Records provided section start
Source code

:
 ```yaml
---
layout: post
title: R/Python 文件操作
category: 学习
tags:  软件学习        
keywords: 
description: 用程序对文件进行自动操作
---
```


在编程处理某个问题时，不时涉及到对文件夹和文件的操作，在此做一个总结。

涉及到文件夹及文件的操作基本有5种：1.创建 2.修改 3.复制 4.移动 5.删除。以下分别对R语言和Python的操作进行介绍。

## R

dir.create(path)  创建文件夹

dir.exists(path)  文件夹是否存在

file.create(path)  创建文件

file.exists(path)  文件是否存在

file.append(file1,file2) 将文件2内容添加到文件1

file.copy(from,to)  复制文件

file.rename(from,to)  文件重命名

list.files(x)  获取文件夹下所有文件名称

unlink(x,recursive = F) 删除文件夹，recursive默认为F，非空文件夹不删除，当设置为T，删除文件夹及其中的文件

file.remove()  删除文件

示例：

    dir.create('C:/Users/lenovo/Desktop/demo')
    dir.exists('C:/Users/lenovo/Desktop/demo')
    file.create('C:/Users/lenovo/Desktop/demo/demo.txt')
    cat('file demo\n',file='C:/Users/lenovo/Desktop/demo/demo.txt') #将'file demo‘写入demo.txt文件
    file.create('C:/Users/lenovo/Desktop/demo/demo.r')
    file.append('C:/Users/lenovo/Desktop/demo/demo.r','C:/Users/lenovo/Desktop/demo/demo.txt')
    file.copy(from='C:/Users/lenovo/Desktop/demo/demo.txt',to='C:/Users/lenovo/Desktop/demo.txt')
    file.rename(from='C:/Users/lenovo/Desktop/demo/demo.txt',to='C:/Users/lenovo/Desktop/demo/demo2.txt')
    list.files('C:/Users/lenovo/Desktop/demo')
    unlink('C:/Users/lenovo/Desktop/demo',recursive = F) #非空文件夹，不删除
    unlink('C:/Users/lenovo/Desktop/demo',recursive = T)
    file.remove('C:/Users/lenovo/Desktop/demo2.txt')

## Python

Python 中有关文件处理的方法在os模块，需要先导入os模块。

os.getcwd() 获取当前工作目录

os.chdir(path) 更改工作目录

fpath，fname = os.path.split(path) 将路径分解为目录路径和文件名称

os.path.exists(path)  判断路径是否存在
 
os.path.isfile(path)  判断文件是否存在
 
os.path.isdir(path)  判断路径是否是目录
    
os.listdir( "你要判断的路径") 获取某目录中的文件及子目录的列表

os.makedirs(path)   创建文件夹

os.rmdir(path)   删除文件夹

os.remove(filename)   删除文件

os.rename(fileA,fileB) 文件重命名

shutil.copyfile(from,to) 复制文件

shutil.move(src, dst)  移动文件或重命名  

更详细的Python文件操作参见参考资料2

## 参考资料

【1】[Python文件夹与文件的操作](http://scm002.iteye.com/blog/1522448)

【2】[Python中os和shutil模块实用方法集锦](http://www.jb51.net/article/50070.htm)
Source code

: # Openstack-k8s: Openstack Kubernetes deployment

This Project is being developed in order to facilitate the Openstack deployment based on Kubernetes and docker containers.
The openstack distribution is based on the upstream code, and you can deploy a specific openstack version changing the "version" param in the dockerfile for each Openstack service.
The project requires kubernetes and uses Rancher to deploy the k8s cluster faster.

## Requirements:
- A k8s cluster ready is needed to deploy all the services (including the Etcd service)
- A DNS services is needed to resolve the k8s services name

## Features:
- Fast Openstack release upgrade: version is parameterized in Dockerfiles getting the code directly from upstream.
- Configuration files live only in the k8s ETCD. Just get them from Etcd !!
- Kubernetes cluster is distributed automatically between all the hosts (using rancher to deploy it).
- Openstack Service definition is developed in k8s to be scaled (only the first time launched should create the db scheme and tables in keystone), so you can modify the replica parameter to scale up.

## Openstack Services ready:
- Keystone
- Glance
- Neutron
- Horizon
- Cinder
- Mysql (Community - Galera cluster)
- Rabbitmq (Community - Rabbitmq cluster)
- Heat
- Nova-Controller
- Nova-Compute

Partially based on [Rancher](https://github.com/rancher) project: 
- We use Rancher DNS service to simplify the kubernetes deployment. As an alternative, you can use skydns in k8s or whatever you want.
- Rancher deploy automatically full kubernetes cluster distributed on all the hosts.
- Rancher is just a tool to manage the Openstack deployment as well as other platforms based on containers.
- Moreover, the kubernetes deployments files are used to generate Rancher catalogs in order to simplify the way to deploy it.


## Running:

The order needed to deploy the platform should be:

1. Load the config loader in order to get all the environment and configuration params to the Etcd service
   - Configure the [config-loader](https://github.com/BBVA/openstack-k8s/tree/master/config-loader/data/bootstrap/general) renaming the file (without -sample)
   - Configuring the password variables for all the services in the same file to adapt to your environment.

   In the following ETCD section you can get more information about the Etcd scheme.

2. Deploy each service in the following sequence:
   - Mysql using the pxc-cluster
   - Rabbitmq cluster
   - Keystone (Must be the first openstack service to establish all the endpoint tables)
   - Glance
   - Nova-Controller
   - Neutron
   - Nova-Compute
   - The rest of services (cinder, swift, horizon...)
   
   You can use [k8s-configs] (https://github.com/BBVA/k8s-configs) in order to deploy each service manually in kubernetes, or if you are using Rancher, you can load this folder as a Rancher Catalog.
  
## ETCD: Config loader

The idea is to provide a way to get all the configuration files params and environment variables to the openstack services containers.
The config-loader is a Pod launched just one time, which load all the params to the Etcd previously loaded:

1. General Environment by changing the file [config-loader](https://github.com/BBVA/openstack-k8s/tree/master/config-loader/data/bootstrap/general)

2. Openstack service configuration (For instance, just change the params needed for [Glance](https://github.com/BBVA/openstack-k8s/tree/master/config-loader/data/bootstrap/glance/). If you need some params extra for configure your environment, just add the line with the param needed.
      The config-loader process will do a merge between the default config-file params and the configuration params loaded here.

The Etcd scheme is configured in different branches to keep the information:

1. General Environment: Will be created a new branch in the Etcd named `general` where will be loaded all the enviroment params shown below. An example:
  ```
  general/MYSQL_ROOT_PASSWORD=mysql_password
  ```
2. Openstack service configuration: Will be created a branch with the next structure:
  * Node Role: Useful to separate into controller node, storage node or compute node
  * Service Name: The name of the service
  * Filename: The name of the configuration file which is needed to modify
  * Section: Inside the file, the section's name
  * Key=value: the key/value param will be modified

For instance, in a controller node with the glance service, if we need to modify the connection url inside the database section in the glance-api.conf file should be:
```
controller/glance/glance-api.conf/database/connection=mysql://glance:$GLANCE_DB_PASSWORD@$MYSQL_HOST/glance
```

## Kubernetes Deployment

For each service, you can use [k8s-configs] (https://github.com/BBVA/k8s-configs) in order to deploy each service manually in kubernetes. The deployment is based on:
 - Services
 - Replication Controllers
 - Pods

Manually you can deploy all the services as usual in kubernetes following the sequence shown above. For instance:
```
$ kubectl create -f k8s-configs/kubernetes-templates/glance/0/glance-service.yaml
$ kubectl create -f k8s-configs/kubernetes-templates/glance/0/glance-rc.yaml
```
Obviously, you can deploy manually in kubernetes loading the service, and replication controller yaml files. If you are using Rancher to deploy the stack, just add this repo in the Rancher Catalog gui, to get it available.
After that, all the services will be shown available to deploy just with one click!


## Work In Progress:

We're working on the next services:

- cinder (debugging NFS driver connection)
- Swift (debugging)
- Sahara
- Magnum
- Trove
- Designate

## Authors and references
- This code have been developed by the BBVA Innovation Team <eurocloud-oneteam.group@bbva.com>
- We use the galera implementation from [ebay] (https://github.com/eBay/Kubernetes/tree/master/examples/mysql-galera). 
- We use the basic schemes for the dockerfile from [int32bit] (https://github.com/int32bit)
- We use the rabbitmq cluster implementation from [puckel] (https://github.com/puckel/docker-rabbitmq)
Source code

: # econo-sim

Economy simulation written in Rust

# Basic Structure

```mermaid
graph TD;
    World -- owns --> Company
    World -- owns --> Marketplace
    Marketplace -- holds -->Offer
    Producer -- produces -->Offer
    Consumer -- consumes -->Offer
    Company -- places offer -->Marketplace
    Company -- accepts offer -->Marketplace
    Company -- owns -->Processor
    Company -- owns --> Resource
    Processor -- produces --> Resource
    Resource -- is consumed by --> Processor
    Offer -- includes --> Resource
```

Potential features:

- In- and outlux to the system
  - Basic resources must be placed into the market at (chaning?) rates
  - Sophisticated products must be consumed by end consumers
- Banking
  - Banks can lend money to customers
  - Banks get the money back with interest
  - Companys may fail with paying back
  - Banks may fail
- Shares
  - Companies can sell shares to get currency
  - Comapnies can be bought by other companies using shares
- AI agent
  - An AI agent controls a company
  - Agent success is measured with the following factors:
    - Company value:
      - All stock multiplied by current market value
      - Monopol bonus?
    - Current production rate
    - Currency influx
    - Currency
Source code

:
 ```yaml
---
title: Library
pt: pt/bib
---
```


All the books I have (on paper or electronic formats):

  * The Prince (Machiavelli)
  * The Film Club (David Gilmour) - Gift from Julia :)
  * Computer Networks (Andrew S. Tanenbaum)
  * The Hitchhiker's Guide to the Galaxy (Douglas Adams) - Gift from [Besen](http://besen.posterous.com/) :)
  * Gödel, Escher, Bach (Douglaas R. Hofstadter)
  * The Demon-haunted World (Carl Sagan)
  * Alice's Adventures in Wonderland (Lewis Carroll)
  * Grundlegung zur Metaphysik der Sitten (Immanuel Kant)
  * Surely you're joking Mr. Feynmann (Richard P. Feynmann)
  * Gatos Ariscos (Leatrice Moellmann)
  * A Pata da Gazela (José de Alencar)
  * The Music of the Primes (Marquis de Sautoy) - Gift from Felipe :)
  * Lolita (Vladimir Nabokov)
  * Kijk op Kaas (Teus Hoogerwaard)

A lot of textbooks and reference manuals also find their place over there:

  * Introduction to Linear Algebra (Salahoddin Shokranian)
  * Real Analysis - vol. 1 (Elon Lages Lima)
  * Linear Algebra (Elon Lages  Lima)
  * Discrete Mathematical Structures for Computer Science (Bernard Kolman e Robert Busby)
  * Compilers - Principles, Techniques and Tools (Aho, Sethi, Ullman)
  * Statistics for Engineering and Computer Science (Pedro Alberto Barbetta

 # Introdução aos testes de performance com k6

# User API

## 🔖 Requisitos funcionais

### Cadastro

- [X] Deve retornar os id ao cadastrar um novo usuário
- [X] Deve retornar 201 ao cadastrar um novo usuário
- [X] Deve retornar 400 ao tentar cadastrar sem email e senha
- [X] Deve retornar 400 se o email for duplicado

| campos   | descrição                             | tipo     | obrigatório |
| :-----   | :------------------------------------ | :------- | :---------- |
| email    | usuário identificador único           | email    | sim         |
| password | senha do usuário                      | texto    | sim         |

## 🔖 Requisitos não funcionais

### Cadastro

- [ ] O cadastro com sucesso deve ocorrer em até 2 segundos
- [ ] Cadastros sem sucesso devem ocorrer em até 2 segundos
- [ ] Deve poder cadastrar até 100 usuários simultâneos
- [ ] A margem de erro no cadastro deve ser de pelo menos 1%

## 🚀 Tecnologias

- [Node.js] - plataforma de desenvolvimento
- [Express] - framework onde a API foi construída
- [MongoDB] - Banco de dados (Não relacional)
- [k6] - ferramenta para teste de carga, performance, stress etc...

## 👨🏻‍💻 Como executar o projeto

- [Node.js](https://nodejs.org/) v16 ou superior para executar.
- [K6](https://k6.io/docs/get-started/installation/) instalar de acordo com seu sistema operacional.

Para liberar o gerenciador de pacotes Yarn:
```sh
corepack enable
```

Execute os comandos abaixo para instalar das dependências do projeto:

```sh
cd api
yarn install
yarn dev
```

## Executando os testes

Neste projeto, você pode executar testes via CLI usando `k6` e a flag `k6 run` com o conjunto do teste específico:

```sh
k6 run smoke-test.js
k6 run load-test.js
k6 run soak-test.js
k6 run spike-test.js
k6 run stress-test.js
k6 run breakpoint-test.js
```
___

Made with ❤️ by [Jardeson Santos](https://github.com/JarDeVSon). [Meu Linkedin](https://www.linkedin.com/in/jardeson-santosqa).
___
Records provided section end
▸ **About this exercise**
Extract from the records above the lines from the one containing "(Elon Lages Lima)" to the one containing "(Aho, Sethi, Ullman)", both lines included, exactly as they appear and with nothing else.

▸ **Written response**
  * Real Analysis - vol. 1 (Elon Lages Lima)
  * Linear Algebra (Elon Lages  Lima)
  * Discrete Mathematical Structures for Computer Science (Bernard Kolman e Robert Busby)
  * Compilers - Principles, Techniques and Tools (Aho, Sethi, Ullman)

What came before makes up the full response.